Below are records; transcribe only the line with "of $\pi$ in parallel." and those after it, through the last line, without any change.

BEGIN

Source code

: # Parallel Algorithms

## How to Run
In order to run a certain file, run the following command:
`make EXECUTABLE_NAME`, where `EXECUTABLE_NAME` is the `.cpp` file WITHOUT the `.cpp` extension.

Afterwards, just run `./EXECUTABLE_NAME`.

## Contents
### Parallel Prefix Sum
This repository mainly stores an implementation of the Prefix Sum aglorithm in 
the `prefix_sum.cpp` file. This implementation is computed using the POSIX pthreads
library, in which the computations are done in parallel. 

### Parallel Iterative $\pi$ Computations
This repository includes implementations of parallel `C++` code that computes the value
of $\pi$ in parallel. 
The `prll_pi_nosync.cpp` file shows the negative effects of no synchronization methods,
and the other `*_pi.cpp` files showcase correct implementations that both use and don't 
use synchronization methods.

END

» **ANSWER SECTION**
of $\pi$ in parallel. 
The `prll_pi_nosync.cpp` file shows the negative effects of no synchronization methods,
and the other `*_pi.cpp` files showcase correct implementations that both use and don't 
use synchronization methods.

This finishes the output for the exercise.